Fue hija de Matthäus Merian, “el viejo” grabador y editor de gran reputación que murió cuando ella tenía apenas tres años. Su padrastro Jakob Marell, de la escuela bodegonista de Utrecht, la inició en el dibujo, la pintura y el grabado. Desarrolló tempranamente su talento y siendo casi una niña, a los 13 años, ya pintaba con destreza y por encargo sus primeras imágenes florales.

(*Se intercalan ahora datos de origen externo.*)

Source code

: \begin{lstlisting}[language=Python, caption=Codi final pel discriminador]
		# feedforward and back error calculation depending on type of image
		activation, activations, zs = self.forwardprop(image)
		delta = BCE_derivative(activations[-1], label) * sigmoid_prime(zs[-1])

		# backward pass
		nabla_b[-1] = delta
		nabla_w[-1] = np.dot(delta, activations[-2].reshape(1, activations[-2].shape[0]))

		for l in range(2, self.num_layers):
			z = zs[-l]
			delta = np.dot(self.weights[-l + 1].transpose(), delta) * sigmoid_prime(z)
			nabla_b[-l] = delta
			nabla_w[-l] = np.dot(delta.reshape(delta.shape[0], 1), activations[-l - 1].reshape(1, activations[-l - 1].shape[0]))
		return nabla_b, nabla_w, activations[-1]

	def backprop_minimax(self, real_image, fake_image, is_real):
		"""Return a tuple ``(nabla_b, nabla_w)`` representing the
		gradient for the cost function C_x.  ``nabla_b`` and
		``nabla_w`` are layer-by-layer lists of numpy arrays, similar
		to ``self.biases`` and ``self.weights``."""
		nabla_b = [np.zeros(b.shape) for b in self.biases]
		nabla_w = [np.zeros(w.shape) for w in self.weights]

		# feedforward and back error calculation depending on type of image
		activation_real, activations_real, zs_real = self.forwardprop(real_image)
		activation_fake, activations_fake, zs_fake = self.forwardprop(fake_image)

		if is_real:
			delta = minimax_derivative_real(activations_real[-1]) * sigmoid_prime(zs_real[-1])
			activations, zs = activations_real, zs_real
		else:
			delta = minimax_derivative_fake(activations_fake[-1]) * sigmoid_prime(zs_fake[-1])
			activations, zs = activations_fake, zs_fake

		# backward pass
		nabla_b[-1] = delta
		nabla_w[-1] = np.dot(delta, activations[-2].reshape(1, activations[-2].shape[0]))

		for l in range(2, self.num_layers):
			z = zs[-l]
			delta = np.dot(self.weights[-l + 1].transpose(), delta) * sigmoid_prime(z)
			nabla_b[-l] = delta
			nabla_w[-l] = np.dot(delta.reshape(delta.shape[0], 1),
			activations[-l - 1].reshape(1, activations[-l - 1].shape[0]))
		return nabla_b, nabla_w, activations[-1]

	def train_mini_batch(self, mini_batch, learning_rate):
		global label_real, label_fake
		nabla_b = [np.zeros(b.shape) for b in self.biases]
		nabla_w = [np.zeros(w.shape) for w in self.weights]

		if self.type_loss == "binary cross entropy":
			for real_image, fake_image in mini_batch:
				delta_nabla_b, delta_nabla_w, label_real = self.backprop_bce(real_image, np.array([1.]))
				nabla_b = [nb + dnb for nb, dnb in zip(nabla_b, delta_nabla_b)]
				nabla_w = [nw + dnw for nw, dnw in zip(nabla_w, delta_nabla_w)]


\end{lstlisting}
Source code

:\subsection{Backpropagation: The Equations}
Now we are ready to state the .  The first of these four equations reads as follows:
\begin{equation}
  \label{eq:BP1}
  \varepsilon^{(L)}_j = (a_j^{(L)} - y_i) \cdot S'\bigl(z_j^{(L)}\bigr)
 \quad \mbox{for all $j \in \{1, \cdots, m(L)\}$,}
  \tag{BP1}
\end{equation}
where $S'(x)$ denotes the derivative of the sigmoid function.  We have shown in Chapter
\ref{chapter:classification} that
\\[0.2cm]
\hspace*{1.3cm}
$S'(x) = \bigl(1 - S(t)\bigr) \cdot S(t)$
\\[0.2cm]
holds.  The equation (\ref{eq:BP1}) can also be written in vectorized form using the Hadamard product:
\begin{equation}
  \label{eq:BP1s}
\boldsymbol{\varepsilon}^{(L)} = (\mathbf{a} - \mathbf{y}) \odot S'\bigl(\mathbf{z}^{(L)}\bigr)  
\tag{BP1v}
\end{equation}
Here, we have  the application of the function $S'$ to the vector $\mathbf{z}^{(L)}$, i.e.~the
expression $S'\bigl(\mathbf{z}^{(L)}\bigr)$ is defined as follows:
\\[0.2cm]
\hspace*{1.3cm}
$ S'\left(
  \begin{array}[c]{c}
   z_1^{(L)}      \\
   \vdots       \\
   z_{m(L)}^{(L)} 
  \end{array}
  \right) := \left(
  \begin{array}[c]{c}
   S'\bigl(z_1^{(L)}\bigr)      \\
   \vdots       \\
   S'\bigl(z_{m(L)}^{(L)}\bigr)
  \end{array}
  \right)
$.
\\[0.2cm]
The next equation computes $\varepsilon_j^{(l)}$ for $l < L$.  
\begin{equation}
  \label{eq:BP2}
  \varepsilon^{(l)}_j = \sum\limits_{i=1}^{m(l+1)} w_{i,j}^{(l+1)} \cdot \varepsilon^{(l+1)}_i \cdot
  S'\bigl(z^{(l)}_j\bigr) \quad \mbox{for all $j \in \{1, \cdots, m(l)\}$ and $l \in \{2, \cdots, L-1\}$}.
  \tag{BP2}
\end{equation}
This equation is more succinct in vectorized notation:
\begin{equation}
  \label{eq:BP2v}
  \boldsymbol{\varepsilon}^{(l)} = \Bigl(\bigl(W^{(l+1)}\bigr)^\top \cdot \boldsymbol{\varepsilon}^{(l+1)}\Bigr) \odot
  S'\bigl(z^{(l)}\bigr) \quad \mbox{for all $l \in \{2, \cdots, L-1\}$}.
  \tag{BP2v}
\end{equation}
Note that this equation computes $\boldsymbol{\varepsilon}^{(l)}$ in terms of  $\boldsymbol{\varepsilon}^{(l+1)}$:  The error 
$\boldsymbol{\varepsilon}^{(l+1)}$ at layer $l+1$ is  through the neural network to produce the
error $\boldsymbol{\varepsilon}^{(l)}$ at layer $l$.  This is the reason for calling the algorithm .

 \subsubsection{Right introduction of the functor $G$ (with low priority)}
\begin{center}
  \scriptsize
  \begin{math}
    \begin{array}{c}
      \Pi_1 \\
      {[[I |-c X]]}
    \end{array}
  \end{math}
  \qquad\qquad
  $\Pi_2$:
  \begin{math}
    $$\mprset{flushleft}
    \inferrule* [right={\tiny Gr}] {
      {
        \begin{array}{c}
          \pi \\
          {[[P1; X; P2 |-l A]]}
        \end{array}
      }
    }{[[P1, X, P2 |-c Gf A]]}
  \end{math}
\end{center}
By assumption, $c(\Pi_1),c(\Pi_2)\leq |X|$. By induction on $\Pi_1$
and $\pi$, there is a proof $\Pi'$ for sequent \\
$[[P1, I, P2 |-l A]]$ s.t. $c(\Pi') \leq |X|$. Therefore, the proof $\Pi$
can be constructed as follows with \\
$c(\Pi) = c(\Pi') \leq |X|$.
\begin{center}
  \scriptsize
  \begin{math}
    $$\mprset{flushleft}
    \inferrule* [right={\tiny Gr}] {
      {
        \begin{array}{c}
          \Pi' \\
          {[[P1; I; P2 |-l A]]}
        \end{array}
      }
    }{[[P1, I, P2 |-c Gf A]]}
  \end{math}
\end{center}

Desde pequeña había sentido una extraña fascinación por los insectos y sus salidas al campo para pintar se convirtieron, también, en jornadas de recolección de bichos. “Empecé —escribió— con los gusanos de seda de Fráncfort, mi ciudad natal. Después me di cuenta de que otras orugas se desarrollaban en bellas mariposas diurnas. Así, recogía todas las orugas que encontraba para observar su transformación”. A diferencia de sus contemporáneos, al pintar las plantas y flores ella incluía los mínimos detalles y rastros de insectos: una larva, una pequeña araña, una mariposa, ilustrando cada estadio de su desarrollo. Los insectos recolectados y aquellos que retrató le ayudaron a comprender la metamorfosis en una época en la que se sostenía su generación espontánea, a partir de la inmundicia y la putrefacción. Fue justamente la publicación, en 1705, de su libro “Metamorfosis de los insectos de Surinam” (Metamorphosis insectorum Surinamensium) la que le permitió ganarse el respeto internacional de ilustres académicos que supieron apreciar los dibujos y acuarelas en los que consignaba el nombre nativo de cada especie y el utilizado por los colonos. Observó y descubrió para Europa a la tarántula y a la zarigüeya (pequeño marsupial amazónico, emparentado con los canguros). Plasmó imágenes de lagartos, iguanas y serpientes, pero lo suyo eran la flora y los insectos. Sus trabajos combinaron la utilidad científica y el valor estético. Su patrón de diseño se impuso entre los científicos que empezaron a incorporar en sus anotaciones y bocetos, ya no solo al sujeto de interés sino también a las especies vinculadas. Esto era más o menos como tener la planta viva en las manos. Al celebrarse el próximo 8 de marzo el Día Internacional de la Mujer vale la pena recordar a esta artista, considerada por los académicos modernos una de las fundadoras de la entomología. Una mujer que se atrevió a seguir sus sueños para entregarle saber a la humanidad.